Tuesday 30 July 2019

Plastic and landfill


A snippet:
Modern landfills are constructed to deal with any leachate from the disposal of plastics. Fees charged at the tip are designed to ensure that the landfill covers its costs. When those fees are set properly, all of the costs of waste disposal are incorporated into the price each of us pays for a council rubbish bag or for a trip to the dump – including the cost of the land purchased for the tip.

Contrary to the usual stories of shortages of land for landfill, fairly simple back-of-the-envelope calculations show it would take thousands and thousands of years before lack of land for landfill became anything close to a problem. The more relevant problem is ensuring that tips are properly constructed – land is a small part of the overall cost of a new site. And at the end of their useful lives, landfills do not have to be a blight. Hamilton’s superb gardens, for example, are built over its old rubbish dump.
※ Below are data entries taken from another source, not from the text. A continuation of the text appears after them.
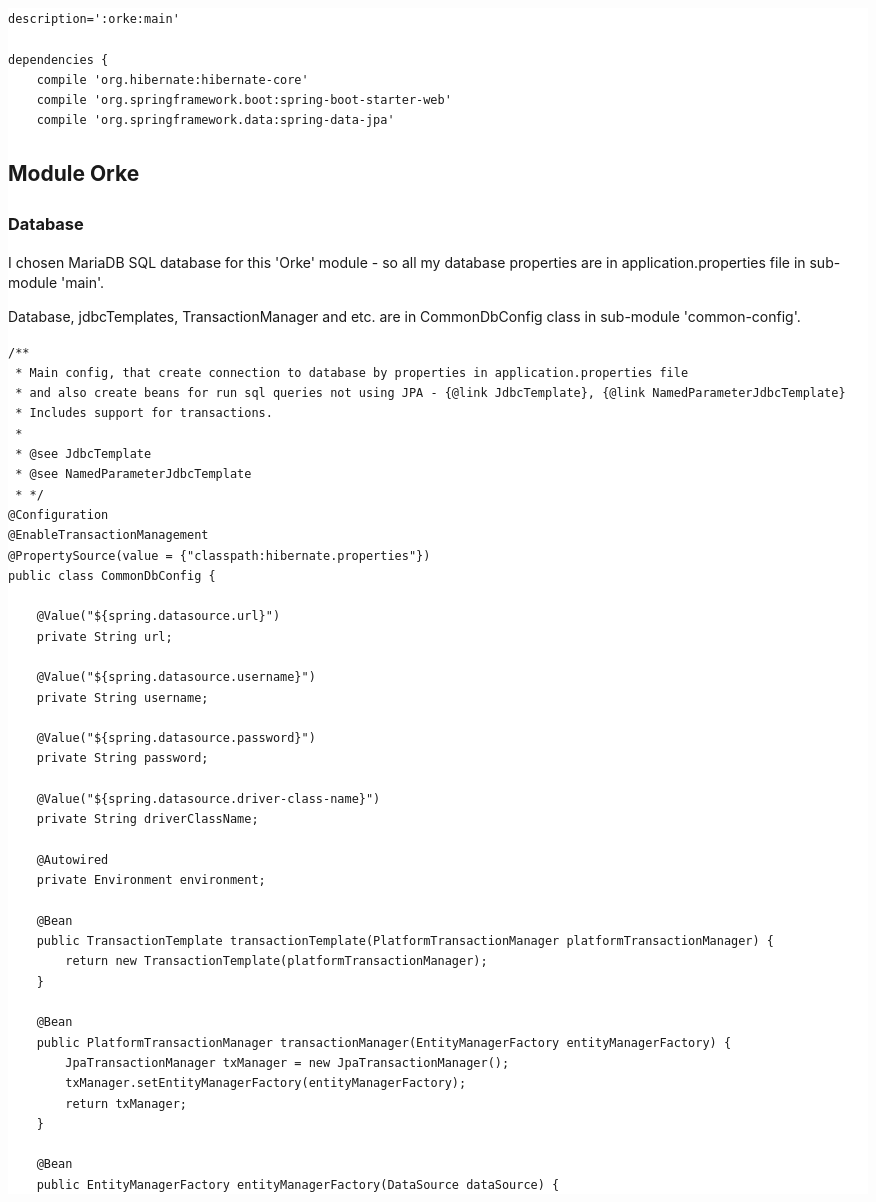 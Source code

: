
 ```
description=':orke:main'

dependencies {
    compile 'org.hibernate:hibernate-core'
    compile 'org.springframework.boot:spring-boot-starter-web'
    compile 'org.springframework.data:spring-data-jpa'
```

## Module Orke

### Database

I chosen MariaDB SQL database for this 'Orke' module - so all my database properties are in application.properties file in sub-module 'main'.

Database, jdbcTemplates, TransactionManager and etc. are in CommonDbConfig class in sub-module 'common-config'.

```
/**
 * Main config, that create connection to database by properties in application.properties file
 * and also create beans for run sql queries not using JPA - {@link JdbcTemplate}, {@link NamedParameterJdbcTemplate}
 * Includes support for transactions.
 *
 * @see JdbcTemplate
 * @see NamedParameterJdbcTemplate
 * */
@Configuration
@EnableTransactionManagement
@PropertySource(value = {"classpath:hibernate.properties"})
public class CommonDbConfig {

    @Value("${spring.datasource.url}")
    private String url;

    @Value("${spring.datasource.username}")
    private String username;

    @Value("${spring.datasource.password}")
    private String password;

    @Value("${spring.datasource.driver-class-name}")
    private String driverClassName;

    @Autowired
    private Environment environment;

    @Bean
    public TransactionTemplate transactionTemplate(PlatformTransactionManager platformTransactionManager) {
        return new TransactionTemplate(platformTransactionManager);
    }

    @Bean
    public PlatformTransactionManager transactionManager(EntityManagerFactory entityManagerFactory) {
        JpaTransactionManager txManager = new JpaTransactionManager();
        txManager.setEntityManagerFactory(entityManagerFactory);
        return txManager;
    }

    @Bean
    public EntityManagerFactory entityManagerFactory(DataSource dataSource) {
```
Rather than using the waste disposal levy to encourage waste minimisation, we might instead use it to help councils deal with legacy issues from ancient landfills built to inadequate standards with insufficient provision for whole-of-life contingencies, and to improve the filtration of storm-water outflows to keep litter from flowing out to the sea.
But there may now be an even better solution that has some rather serious backing:
One startup wants to eliminate the pollution by essentially vaporizing garbage to turn it into clean energy and fuel. The company, called Sierra Energy, just raised a $33 million Series A investment round led by Breakthrough Energy Ventures, the Bill Gates-led fund that also includes investors like Marc Benioff, Richard Branson, and Jeff Bezos.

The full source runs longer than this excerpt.